Objective Investigate the relationship of excess and central adiposity with pediatric psoriasis severity. Design, Setting and Participants Multi-center, cross-sectional study of 409 psoriatic children. Psoriasis was classified as mild (worst Physician’s Global Assessment (PGA) <3 with body surface area (BSA) <10%) or severe (worst PGA >3 with BSA >10%). Children were enrolled from 9 countries July 2009-December 2011. Main Outcome Measures Excess adiposity (body mass index (BMI) percentile) and central adiposity (waist circumference (WC) percentile and waist-to-height ratio). Results Excess adiposity (BMI >85th percentile) occurred in 37.8% (n=155) of psoriatics vs. 20.5% (n=42) of controls, but did not differ by severity. The odds of obesity (BMI >95th percentile) overall in psoriatics vs. controls were OR=4.29, 95% CI=1.96-9.39, but were higher with severe (OR=4.92, CI=2.20-10.99) than mild (OR=3.60, CI=1.56-8.30) psoriasis, particularly in the U.S. (OR=7.60, CI=2.47-23.34, and OR=4.72, CI=1.43-15.56, respectively).

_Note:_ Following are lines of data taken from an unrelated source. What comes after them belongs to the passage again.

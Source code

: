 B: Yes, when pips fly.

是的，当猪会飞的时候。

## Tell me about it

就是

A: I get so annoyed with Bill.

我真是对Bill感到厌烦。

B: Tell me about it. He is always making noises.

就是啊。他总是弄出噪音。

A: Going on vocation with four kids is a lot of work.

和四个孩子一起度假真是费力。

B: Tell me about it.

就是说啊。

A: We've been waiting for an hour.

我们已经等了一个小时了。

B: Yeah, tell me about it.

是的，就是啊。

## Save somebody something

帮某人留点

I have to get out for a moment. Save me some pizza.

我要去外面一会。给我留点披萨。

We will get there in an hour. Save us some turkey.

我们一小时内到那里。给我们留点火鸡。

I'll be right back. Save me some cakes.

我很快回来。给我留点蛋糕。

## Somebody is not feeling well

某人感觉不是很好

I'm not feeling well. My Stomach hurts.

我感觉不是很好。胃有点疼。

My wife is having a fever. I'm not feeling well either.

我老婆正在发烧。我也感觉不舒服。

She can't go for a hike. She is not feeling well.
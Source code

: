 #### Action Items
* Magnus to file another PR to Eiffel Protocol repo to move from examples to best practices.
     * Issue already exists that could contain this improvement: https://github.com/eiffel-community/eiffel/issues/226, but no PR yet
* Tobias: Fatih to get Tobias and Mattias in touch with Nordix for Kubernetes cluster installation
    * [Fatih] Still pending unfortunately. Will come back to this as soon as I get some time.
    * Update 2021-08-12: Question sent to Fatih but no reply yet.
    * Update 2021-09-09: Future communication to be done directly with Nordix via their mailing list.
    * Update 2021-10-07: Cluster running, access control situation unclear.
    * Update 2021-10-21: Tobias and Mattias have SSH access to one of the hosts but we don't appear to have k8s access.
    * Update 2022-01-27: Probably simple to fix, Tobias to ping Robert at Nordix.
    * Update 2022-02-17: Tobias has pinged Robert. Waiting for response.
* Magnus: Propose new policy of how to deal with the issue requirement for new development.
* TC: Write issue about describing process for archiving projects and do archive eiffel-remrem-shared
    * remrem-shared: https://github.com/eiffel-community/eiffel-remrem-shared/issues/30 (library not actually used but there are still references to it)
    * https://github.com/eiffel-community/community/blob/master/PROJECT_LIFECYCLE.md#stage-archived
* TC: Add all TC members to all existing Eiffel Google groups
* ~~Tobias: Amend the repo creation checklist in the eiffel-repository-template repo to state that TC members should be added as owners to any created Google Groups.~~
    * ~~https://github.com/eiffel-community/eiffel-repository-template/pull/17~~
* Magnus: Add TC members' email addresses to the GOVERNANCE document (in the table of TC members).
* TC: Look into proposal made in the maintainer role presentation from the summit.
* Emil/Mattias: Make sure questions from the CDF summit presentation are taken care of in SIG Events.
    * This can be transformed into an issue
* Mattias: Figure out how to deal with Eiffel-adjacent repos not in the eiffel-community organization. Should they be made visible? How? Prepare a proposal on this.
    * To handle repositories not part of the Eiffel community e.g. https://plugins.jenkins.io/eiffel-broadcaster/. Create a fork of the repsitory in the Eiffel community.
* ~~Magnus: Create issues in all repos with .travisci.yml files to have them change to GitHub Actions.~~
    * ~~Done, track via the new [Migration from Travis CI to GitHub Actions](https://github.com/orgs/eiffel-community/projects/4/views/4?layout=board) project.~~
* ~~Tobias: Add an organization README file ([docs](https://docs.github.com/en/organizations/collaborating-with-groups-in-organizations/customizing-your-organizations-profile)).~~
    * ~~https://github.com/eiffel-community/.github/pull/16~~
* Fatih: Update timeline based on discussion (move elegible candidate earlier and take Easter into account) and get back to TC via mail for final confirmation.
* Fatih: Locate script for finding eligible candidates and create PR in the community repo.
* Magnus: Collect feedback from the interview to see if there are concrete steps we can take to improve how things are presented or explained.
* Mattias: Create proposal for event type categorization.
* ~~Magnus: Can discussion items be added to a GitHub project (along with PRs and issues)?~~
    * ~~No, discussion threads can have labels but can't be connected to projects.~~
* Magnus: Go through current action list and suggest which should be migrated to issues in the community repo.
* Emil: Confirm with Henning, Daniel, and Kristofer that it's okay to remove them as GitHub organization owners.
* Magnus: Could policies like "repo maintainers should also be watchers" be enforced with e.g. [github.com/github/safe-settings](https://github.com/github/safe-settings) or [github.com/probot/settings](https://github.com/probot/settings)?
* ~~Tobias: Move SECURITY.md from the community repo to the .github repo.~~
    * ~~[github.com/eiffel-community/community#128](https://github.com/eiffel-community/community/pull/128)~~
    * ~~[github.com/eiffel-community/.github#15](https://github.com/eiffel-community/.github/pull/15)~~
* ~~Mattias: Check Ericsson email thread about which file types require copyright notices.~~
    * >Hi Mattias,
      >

WC >90th percentile occurred in 9.3% (n=19) of controls, 14.0% (n=27) of mild, and 21.2% (n=43) of severe psoriatics internationally, and especially in the U.S. (12.0% of controls, 20.8% of mild, and 31.1% of severe psoriatics). Waist-to-height ratio was significantly higher in psoriatic (0.48) vs. control (0.46) children, but unaffected by psoriasis severity. Children with severe psoriasis at their worst, but mild at enrollment, showed no difference in excess or central adiposity from children who remained severe at enrollment. Conclusion Globally, children with psoriasis have both excess adiposity and increased central adiposity, regardless of severity. The increased metabolic risks associated with excess and central adiposity warrant early monitoring and lifestyle modification.